ASSIGNED TASK
What is needed is every line of the data that includes the word "methods". Please copy each one.

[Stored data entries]
****

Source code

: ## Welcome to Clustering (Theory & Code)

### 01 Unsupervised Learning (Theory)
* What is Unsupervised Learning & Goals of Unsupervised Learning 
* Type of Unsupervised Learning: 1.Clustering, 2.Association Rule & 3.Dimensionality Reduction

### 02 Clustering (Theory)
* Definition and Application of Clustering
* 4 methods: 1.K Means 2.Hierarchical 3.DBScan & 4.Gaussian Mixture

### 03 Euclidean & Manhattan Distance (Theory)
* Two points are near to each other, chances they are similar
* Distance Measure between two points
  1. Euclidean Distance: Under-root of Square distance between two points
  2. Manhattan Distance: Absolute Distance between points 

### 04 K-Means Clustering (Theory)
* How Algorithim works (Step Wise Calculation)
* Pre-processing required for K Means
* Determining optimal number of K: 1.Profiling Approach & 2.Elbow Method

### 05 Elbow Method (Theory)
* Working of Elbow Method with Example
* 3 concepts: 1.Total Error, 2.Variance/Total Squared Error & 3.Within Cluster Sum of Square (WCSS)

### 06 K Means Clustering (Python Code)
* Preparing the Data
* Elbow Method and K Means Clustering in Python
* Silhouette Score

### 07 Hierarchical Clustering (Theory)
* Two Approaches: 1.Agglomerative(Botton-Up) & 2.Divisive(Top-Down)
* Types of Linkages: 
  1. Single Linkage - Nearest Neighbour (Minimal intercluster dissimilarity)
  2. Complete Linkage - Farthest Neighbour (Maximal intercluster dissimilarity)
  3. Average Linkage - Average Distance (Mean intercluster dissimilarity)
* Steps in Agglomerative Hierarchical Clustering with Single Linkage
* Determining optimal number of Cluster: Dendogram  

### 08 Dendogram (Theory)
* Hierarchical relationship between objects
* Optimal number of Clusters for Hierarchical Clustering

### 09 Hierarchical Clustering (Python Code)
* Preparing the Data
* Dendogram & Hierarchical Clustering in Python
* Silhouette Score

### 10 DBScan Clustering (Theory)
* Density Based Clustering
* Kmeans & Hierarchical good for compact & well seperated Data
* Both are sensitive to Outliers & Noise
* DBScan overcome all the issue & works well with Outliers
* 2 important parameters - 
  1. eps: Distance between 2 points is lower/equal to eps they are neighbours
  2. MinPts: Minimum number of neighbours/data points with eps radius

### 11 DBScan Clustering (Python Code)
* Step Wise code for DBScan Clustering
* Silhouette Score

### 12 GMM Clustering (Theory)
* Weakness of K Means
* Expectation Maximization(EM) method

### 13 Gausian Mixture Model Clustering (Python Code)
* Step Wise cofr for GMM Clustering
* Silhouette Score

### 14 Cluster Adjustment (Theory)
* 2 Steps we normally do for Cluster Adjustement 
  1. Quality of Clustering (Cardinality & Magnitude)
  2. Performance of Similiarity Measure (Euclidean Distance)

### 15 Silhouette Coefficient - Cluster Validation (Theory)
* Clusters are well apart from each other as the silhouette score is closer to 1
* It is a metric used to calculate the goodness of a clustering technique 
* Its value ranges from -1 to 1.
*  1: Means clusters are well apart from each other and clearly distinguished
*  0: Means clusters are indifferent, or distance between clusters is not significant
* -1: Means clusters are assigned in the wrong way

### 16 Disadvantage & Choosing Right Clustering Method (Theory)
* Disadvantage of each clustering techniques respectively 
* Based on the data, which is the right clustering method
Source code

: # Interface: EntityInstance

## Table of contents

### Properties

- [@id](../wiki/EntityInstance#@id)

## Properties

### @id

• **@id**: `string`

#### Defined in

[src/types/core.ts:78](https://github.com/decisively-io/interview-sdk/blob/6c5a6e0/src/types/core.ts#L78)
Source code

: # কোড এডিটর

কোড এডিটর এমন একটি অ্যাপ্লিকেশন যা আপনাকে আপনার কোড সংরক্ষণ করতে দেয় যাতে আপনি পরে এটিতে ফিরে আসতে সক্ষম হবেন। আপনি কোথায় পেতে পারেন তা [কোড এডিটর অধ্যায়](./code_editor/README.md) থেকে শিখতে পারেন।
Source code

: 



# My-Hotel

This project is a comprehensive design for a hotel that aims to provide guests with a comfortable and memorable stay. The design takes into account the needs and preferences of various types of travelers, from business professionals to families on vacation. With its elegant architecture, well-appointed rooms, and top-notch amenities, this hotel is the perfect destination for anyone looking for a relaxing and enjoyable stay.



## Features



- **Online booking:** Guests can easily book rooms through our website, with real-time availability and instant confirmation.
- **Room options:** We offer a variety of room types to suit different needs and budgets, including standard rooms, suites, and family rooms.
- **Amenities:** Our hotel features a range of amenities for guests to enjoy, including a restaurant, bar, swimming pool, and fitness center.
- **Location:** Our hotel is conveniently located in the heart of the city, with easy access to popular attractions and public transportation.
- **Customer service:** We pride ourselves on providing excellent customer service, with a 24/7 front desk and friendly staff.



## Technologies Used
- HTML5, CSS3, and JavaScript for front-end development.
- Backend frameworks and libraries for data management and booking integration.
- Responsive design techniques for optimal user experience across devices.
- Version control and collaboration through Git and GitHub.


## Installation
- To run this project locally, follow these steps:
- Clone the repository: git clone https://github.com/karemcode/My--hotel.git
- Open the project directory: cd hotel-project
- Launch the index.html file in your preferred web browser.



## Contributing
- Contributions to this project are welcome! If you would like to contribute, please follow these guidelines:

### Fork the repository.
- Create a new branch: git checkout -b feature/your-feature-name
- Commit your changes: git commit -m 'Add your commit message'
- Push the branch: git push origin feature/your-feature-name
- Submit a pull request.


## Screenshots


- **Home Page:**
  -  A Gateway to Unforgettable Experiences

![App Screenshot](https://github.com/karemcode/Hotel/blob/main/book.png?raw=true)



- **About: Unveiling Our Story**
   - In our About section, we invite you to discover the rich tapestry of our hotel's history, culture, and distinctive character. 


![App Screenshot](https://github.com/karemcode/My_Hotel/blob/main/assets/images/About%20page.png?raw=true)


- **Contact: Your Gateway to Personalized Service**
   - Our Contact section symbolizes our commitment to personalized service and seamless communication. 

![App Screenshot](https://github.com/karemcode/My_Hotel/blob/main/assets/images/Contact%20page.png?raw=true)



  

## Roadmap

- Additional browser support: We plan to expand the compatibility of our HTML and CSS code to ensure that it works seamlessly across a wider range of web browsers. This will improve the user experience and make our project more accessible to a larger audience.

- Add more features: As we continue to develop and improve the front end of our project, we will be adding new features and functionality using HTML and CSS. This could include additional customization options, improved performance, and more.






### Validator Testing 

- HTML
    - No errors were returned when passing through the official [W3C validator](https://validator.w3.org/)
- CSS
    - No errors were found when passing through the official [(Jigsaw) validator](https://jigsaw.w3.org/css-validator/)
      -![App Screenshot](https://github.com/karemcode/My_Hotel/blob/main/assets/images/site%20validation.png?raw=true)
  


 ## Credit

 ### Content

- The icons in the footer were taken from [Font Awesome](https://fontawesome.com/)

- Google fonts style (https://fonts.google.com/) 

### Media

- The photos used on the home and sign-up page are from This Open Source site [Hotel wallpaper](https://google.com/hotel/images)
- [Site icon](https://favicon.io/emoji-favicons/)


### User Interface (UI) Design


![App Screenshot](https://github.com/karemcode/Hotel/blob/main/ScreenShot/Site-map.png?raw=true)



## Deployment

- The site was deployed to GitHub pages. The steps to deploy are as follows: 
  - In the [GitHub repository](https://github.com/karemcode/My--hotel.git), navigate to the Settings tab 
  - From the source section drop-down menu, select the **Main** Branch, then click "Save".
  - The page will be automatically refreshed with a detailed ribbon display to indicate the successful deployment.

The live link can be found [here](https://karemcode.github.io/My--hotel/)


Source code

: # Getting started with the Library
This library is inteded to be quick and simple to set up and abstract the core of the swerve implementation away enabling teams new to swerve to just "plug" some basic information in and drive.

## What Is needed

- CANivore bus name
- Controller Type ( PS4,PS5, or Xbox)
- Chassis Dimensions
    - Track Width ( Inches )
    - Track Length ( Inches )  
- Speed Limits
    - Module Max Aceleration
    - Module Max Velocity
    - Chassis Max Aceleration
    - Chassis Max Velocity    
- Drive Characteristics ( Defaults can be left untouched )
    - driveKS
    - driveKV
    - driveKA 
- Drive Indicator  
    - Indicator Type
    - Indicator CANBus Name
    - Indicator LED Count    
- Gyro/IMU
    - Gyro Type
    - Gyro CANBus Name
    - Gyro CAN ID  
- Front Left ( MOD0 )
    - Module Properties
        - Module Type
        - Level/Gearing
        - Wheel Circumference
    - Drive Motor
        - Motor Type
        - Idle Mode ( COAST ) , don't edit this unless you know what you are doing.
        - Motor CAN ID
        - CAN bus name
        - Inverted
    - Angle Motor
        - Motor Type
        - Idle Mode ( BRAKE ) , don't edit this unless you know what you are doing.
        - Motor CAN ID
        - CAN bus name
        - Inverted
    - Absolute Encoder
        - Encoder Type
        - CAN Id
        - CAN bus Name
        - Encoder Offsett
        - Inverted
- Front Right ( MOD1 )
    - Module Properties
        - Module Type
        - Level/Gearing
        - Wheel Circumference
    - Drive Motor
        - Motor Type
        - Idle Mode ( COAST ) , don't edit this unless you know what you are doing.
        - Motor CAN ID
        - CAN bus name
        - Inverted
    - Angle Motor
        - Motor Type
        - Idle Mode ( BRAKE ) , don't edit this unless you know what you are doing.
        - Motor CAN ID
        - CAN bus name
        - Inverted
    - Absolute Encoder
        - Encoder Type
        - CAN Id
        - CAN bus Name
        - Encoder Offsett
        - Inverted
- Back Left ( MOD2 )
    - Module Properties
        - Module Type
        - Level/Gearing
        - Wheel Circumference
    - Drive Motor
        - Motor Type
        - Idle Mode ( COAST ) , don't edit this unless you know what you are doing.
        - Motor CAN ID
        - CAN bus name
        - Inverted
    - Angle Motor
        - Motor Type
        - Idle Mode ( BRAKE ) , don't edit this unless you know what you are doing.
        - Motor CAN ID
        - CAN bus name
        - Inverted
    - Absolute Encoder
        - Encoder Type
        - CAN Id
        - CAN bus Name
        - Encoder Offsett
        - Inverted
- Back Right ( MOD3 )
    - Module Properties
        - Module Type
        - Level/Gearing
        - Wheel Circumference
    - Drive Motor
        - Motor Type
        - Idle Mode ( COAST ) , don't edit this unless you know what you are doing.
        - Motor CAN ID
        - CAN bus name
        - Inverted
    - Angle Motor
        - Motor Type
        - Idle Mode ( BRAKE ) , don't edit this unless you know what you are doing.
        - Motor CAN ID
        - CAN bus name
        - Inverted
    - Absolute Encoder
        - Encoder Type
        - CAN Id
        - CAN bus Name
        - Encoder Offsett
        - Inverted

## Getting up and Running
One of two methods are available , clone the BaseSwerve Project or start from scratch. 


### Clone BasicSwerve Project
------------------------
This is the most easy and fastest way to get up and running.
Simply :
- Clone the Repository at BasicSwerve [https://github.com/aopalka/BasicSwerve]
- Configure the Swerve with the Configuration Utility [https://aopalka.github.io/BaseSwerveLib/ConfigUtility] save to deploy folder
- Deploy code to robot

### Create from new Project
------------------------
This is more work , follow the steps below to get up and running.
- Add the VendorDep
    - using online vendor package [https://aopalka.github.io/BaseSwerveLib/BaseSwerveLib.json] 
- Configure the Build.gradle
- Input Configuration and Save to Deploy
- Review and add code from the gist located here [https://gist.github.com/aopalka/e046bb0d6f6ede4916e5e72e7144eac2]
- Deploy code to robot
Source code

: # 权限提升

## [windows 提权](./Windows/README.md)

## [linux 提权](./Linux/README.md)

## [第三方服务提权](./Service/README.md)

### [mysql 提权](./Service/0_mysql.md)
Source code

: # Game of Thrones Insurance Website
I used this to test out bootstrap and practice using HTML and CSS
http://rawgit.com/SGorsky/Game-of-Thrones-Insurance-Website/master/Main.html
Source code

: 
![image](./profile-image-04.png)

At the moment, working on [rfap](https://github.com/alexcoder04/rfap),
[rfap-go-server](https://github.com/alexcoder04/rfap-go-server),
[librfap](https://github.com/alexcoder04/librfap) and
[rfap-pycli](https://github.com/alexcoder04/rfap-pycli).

****

RESPONSE FOR THIS EXERCISE
* 4 methods: 1.K Means 2.Hierarchical 3.DBScan & 4.Gaussian Mixture
One of two methods are available , clone the BaseSwerve Project or start from scratch. 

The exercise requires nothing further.